Hacker Newsnew | past | comments | ask | show | jobs | submitlogin
A verbal command line for the world (swombat.com)
47 points by ThomPete on Oct 26, 2011 | hide | past | favorite | 41 comments


IF Siri can become a CLI for the world, then that is brilliant. But the most powerful feature of the CLI is the pipe - "passing the output of one program to the next, to make magic happen" - and I remain skeptical if something resembling that can be made to work using a voice interface. Basically, I want to be able to say "Find a bus 19 that allows me to be at work at least 15 minutes before my first meeting each day, add it to my calendar and update every day at 9 pm", the equivalent of which is pretty simple in a Unix CLI. But, not having the command line to review and edit, I also need to be able to say this without first carefully considering the exact structure of the sentence.

Being able to control and input data to an increasing number of applications reliably is undoubtedly very good, but considering the many many many failed attempts to replace text entry to describe anything mildly complex suggests that it's not going anywhere.


I agree that piping will be the next big step, and that's not there yet. But it's on the radar, and Siri does seem to be built with interactions in mind, thanks to its context tracking.

So for example, a stepping stone for piping might be:

"Find me a bus 19 that leaves from home to arrive at work before 9am every day for the next week."

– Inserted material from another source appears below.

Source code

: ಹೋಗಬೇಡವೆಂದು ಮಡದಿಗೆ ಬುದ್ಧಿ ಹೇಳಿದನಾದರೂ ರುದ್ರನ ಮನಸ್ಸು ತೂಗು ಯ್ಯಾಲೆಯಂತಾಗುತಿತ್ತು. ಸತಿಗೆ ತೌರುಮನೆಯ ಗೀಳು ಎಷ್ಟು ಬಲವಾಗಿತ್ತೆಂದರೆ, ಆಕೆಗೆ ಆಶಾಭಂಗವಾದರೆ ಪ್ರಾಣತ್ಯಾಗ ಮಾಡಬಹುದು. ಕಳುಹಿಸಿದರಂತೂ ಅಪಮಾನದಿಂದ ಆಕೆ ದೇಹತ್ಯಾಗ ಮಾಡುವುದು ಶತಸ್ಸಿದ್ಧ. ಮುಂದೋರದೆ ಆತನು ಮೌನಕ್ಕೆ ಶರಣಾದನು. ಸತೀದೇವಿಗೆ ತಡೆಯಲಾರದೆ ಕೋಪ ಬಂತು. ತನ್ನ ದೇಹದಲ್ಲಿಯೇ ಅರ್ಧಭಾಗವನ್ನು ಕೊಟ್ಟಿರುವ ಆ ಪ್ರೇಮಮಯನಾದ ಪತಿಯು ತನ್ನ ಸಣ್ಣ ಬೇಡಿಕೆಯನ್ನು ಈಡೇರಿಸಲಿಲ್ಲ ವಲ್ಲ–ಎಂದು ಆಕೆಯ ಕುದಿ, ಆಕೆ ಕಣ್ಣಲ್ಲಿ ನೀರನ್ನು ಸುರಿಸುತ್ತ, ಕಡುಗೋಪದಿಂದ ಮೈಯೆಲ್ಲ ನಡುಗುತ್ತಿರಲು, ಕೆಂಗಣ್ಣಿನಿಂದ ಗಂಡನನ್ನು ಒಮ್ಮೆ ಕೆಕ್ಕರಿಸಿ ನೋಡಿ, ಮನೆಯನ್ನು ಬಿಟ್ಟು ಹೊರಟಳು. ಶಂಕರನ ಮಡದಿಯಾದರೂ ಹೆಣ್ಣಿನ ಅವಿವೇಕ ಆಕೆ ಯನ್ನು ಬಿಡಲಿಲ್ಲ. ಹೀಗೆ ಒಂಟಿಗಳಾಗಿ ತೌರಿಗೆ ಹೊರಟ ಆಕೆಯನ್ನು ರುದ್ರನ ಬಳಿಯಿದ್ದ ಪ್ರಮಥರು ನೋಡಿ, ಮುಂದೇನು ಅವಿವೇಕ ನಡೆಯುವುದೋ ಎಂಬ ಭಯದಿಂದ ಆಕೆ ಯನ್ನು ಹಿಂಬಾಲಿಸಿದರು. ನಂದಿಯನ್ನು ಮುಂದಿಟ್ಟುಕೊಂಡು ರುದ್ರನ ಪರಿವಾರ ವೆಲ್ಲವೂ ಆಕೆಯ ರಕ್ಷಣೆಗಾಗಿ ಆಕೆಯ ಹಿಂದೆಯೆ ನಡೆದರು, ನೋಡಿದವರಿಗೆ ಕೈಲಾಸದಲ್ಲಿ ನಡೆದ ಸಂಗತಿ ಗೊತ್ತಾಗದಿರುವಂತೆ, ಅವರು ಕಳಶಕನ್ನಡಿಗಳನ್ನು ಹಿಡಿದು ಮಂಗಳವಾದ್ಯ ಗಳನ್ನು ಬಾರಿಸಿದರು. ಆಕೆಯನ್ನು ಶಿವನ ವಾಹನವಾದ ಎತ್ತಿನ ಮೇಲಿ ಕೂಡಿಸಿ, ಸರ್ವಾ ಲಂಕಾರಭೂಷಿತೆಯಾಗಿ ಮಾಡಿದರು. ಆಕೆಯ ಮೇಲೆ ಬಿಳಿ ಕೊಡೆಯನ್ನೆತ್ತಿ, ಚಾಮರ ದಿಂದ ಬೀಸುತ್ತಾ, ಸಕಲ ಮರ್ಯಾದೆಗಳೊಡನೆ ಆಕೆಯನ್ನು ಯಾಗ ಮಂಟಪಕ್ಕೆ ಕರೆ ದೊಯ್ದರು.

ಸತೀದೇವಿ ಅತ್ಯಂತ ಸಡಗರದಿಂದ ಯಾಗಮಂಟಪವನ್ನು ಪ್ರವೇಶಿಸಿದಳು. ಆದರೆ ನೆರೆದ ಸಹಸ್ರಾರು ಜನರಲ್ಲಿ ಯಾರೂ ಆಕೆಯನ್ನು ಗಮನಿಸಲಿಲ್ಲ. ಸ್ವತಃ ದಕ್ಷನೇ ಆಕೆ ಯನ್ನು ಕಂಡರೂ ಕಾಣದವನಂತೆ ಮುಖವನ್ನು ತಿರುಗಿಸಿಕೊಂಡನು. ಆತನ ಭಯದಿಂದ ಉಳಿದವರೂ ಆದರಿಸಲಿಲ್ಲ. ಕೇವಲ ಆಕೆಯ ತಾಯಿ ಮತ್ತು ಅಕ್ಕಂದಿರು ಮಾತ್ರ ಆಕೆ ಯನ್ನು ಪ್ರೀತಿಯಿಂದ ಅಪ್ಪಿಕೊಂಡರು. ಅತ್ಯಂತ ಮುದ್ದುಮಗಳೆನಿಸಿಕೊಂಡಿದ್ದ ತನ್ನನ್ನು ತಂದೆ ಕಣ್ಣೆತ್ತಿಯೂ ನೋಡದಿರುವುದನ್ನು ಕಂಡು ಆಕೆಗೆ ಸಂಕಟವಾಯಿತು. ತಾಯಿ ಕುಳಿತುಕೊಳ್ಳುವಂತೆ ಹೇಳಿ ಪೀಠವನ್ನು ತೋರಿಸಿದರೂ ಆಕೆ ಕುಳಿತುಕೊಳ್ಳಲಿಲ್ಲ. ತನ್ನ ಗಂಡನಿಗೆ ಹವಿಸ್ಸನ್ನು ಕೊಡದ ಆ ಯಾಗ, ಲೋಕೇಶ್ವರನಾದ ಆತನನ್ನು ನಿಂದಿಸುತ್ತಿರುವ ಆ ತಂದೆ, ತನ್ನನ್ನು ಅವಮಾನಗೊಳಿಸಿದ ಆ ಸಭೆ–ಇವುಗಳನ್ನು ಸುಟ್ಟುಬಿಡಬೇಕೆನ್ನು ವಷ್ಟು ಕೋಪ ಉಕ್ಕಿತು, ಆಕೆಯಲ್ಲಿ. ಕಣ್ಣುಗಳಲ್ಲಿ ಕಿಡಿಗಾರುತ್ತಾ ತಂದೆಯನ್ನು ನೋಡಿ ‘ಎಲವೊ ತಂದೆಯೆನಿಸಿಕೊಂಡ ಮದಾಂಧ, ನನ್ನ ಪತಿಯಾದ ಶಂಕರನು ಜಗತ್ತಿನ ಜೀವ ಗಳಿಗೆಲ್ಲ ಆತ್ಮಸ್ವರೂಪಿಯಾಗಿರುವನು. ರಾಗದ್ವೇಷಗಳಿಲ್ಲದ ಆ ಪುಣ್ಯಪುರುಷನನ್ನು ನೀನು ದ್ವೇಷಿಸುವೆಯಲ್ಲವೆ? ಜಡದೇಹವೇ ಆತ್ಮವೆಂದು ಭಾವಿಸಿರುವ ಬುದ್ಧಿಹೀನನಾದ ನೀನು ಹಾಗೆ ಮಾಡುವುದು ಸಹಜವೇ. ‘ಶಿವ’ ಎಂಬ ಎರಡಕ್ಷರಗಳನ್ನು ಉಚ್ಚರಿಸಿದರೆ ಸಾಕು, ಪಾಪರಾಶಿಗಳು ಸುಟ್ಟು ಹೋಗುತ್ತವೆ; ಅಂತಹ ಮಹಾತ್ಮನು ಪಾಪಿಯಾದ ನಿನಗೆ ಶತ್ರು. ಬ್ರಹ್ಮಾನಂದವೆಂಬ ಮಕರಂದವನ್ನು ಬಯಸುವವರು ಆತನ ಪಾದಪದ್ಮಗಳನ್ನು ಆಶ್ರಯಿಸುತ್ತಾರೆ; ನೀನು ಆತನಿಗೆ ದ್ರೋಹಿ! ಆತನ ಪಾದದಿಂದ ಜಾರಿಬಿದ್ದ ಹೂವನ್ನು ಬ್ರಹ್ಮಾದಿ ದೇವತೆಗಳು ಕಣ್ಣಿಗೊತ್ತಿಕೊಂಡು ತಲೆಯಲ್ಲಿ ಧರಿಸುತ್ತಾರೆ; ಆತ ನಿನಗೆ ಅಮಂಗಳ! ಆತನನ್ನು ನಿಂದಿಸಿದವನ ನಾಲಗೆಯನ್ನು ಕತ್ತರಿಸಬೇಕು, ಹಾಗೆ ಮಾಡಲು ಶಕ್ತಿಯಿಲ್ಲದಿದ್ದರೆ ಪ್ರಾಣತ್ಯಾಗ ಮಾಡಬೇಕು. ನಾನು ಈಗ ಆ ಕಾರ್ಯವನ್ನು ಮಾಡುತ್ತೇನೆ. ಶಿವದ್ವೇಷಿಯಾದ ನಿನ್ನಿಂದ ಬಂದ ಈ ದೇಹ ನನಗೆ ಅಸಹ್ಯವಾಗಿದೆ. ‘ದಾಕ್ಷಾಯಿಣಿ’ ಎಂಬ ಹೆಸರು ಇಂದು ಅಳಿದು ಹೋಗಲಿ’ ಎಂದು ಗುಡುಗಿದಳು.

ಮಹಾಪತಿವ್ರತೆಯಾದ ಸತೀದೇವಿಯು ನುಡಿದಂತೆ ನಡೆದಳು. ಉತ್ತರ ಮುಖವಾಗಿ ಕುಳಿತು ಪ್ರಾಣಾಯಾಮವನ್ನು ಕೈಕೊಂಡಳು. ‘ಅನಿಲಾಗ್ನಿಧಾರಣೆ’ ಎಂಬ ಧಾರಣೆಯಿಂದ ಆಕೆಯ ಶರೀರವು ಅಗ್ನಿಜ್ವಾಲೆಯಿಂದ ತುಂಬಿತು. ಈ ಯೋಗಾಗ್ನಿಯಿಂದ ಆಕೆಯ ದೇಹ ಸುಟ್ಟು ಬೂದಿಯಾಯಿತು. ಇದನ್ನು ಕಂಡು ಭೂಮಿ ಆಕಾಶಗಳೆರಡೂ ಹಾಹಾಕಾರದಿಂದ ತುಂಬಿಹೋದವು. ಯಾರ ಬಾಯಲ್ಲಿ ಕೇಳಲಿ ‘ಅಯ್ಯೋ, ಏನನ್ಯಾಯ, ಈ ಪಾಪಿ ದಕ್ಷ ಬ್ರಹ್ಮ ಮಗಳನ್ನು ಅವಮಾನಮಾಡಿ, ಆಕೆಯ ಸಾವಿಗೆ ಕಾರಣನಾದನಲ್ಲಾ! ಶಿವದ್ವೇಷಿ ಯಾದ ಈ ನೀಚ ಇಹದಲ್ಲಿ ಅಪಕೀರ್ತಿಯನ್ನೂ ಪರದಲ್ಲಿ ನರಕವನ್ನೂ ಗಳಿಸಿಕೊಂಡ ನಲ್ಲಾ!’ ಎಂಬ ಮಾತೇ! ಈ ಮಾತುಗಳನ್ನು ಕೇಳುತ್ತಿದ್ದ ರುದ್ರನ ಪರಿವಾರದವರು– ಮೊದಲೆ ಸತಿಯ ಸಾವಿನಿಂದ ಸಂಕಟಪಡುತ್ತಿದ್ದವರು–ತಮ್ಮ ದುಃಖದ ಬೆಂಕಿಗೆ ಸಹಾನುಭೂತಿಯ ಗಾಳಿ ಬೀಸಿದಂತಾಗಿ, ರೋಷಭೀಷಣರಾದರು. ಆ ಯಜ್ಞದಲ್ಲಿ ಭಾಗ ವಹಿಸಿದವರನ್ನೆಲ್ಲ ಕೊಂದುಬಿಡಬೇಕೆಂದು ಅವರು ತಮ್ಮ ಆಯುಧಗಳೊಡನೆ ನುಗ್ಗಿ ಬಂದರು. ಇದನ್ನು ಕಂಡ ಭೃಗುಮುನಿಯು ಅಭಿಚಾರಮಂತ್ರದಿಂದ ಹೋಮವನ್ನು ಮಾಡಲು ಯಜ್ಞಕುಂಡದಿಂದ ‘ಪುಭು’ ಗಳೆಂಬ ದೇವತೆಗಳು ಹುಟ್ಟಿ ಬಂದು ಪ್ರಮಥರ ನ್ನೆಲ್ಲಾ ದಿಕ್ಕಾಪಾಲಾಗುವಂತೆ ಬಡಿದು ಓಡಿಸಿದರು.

"Ok, here are the buses that match your requirements."

"Add those to my calendar."

"Ok, I've added them."

"Also remember to perform this task again every Sunday evening."

"Ok, I'll remember."

That's not exactly what you suggested, but it's close enough and not that far from what Siri is already capable of offering in theory, if it was plugged into the right services.


But, not having the command line to review and edit, I also need to be able to say this without first carefully considering the exact structure of the sentence.

That's no doubt difficult, but you just seem to be implying it can't be done, without giving any reasons why.

Being able to control and input data to an increasing number of applications reliably is undoubtedly very good, but considering the many many many failed attempts to replace text entry to describe anything mildly complex suggests that it's not going anywhere.

No it doesn't. Simply that a lot of people have tried something and failed to achieve it doesn't mean anything. Lots of people failed to make flying machines, until someone did.

You may be able to give particular reasons why it is difficult and why you think it not likely to be achieved, but the fact, by itself, that no one has been able to do it so far, doesn't demonstrate anything.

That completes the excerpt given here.